ACTION ITEM> Give back exactly the lines from the one containing "- **Performance Optimization**: Benchmarking" through the end of the records, including both, and no others.

(Records from a data collection)
Start of Block
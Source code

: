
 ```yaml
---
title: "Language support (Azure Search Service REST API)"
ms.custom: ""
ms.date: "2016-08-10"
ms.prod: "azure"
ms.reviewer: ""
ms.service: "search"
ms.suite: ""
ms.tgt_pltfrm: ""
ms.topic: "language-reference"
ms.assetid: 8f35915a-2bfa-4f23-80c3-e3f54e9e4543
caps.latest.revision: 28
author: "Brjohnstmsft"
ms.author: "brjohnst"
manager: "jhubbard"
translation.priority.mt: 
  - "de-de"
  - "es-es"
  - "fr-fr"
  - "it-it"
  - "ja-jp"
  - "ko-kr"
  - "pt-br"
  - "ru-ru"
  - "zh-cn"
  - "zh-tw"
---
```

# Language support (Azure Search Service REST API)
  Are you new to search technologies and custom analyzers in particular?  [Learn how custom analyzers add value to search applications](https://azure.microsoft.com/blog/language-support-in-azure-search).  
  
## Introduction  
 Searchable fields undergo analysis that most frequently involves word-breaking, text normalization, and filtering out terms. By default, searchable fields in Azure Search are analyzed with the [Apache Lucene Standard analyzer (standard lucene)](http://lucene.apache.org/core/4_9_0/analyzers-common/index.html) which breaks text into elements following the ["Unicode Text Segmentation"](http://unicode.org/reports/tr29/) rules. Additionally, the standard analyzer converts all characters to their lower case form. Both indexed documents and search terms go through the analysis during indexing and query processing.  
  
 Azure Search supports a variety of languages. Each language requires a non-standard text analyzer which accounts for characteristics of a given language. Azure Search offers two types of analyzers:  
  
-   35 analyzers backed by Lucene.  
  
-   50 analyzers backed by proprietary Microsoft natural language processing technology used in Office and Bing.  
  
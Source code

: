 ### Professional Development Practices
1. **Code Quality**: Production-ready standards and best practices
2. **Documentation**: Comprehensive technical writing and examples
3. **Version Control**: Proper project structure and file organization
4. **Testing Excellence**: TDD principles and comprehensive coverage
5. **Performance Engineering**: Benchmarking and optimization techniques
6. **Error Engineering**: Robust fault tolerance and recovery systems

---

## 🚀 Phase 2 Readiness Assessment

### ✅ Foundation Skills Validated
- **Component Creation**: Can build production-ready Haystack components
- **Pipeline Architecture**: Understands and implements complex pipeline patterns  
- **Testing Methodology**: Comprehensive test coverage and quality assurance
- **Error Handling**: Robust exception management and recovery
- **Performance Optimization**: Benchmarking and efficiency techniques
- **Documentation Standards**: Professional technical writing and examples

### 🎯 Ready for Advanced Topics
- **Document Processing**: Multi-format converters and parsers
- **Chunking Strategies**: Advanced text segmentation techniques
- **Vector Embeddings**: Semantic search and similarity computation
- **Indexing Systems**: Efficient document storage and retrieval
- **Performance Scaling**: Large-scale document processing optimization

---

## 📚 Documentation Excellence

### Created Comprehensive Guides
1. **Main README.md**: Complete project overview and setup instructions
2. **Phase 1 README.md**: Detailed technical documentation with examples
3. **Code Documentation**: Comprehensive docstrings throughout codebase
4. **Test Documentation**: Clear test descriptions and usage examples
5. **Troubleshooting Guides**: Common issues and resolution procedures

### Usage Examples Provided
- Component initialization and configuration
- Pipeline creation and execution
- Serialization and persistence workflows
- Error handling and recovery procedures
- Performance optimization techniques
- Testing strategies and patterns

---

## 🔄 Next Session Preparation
End of Block
RESPONSE TO THIS TASK>
- **Performance Optimization**: Benchmarking and efficiency techniques
- **Documentation Standards**: Professional technical writing and examples

### 🎯 Ready for Advanced Topics
- **Document Processing**: Multi-format converters and parsers
- **Chunking Strategies**: Advanced text segmentation techniques
- **Vector Embeddings**: Semantic search and similarity computation
- **Indexing Systems**: Efficient document storage and retrieval
- **Performance Scaling**: Large-scale document processing optimization

---

## 📚 Documentation Excellence

### Created Comprehensive Guides
1. **Main README.md**: Complete project overview and setup instructions
2. **Phase 1 README.md**: Detailed technical documentation with examples
3. **Code Documentation**: Comprehensive docstrings throughout codebase
4. **Test Documentation**: Clear test descriptions and usage examples
5. **Troubleshooting Guides**: Common issues and resolution procedures

### Usage Examples Provided
- Component initialization and configuration
- Pipeline creation and execution
- Serialization and persistence workflows
- Error handling and recovery procedures
- Performance optimization techniques
- Testing strategies and patterns

---

## 🔄 Next Session Preparation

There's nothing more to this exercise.